In Vivo Optical Imaging of Fluorescent Markers for Detection and Guided Resection of Cancer

Fluorescent molecules, hereafter referred to as fluorophores, can be excited by illumination with light and subsequently can de-excite into the ground state through, amongst others possibilities, emission of fluorescence. In case the fluorophore is selectively taken up by the cancer and not by surrounding normal tissues the fluorescence may thus be used for the detection and localization of cancers. The research described in this thesis focuses on the development of methods and technology for real-time in vivo fluorescence imaging for cancer detection and image-guided surgical tumor resection. Subsequently, the introduced methods and technology are evaluated through modelling studies and validated with pre-clinical experiments and clinical trials in patients. After a general introduction in Chapter 1, Chapter 2 describes the development of a fluorescence imaging device for the detection of superficial cancer based on the Double Ratio technique. In practical use this device resembles an operation microscope and can be used in a clinical environment.

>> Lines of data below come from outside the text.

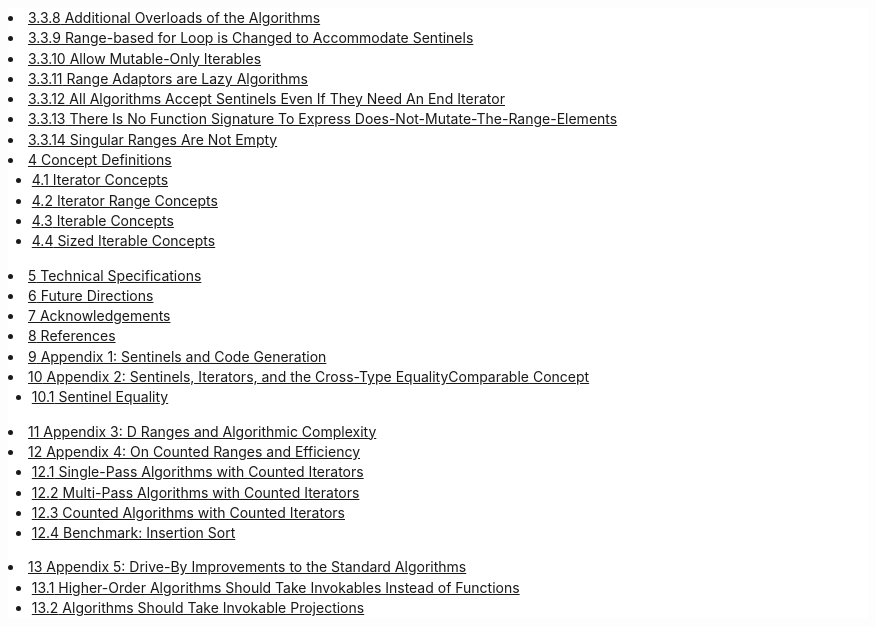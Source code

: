 <li><a href="#additional-overloads-of-the-algorithms"><span class="toc-section-number">3.3.8</span> Additional Overloads of the Algorithms</a></li>
<li><a href="#range-based-for-loop-is-changed-to-accommodate-sentinels"><span class="toc-section-number">3.3.9</span> Range-based for Loop is Changed to Accommodate Sentinels</a></li>
<li><a href="#allow-mutable-only-iterables"><span class="toc-section-number">3.3.10</span> Allow Mutable-Only Iterables</a></li>
<li><a href="#range-adaptors-are-lazy-algorithms"><span class="toc-section-number">3.3.11</span> Range Adaptors are Lazy Algorithms</a></li>
<li><a href="#all-algorithms-accept-sentinels-even-if-they-need-an-end-iterator"><span class="toc-section-number">3.3.12</span> All Algorithms Accept Sentinels Even If They Need An End Iterator</a></li>
<li><a href="#there-is-no-function-signature-to-express-does-not-mutate-the-range-elements"><span class="toc-section-number">3.3.13</span> There Is No Function Signature To Express Does-Not-Mutate-The-Range-Elements</a></li>
<li><a href="#singular-ranges-are-not-empty"><span class="toc-section-number">3.3.14</span> Singular Ranges Are Not Empty</a></li>
</ul></li>
</ul></li>
<li><a href="#concept-definitions"><span class="toc-section-number">4</span> Concept Definitions</a><ul>
<li><a href="#iterator-concepts"><span class="toc-section-number">4.1</span> Iterator Concepts</a></li>
<li><a href="#iterator-range-concepts"><span class="toc-section-number">4.2</span> Iterator Range Concepts</a></li>
<li><a href="#iterable-concepts"><span class="toc-section-number">4.3</span> Iterable Concepts</a></li>
<li><a href="#sized-iterable-concepts"><span class="toc-section-number">4.4</span> Sized Iterable Concepts</a></li>
</ul></li>
<li><a href="#technical-specifications"><span class="toc-section-number">5</span> Technical Specifications</a></li>
<li><a href="#future-directions"><span class="toc-section-number">6</span> Future Directions</a></li>
<li><a href="#acknowledgements"><span class="toc-section-number">7</span> Acknowledgements</a></li>
<li><a href="#references"><span class="toc-section-number">8</span> References</a></li>
<li><a href="#appendix-1-sentinels-and-code-generation"><span class="toc-section-number">9</span> Appendix 1: Sentinels and Code Generation</a></li>
<li><a href="#appendix-2-sentinels-iterators-and-the-cross-type-equalitycomparable-concept"><span class="toc-section-number">10</span> Appendix 2: Sentinels, Iterators, and the Cross-Type EqualityComparable Concept</a><ul>
<li><a href="#sentinel-equality"><span class="toc-section-number">10.1</span> Sentinel Equality</a></li>
</ul></li>
<li><a href="#appendix-3-d-ranges-and-algorithmic-complexity"><span class="toc-section-number">11</span> Appendix 3: D Ranges and Algorithmic Complexity</a></li>
<li><a href="#appendix-4-on-counted-ranges-and-efficiency"><span class="toc-section-number">12</span> Appendix 4: On Counted Ranges and Efficiency</a><ul>
<li><a href="#single-pass-algorithms-with-counted-iterators"><span class="toc-section-number">12.1</span> Single-Pass Algorithms with Counted Iterators</a></li>
<li><a href="#multi-pass-algorithms-with-counted-iterators"><span class="toc-section-number">12.2</span> Multi-Pass Algorithms with Counted Iterators</a></li>
<li><a href="#counted-algorithms-with-counted-iterators"><span class="toc-section-number">12.3</span> Counted Algorithms with Counted Iterators</a></li>
<li><a href="#benchmark-insertion-sort"><span class="toc-section-number">12.4</span> Benchmark: Insertion Sort</a></li>
</ul></li>
<li><a href="#appendix-5-drive-by-improvements-to-the-standard-algorithms"><span class="toc-section-number">13</span> Appendix 5: Drive-By Improvements to the Standard Algorithms</a><ul>
<li><a href="#higher-order-algorithms-should-take-invokables-instead-of-functions"><span class="toc-section-number">13.1</span> Higher-Order Algorithms Should Take Invokables Instead of Functions</a></li>
<li><a href="#algorithms-should-take-invokable-projections"><span class="toc-section-number">13.2</span> Algorithms Should Take Invokable Projections</a><ul>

This device acquires 4 different fluorescence images excited at two wavelengths each detected at two wavelengths. From these images it calculates, displays and stores Double Ratio images at a maximum speed of 1Hz. The Double Ratio image gives the distribution of the fluorophore amount present in tissue and is not affected by local variations in tissue optics, i.e. tissue absorption and tissue scattering. The validity of the technique was confirmed here by ex vivo tissue equivalent phantom experiments using hematoporphyrin and in vivo experiments on normal pigmented moles on Caucasian human skin using aminolevulinic acid In Chapter 3 we investigated if the device described in Chapter 2 could be used as an imaging technique for the diagnoses of cervical intraepithelial neoplasia (CIN) in patients.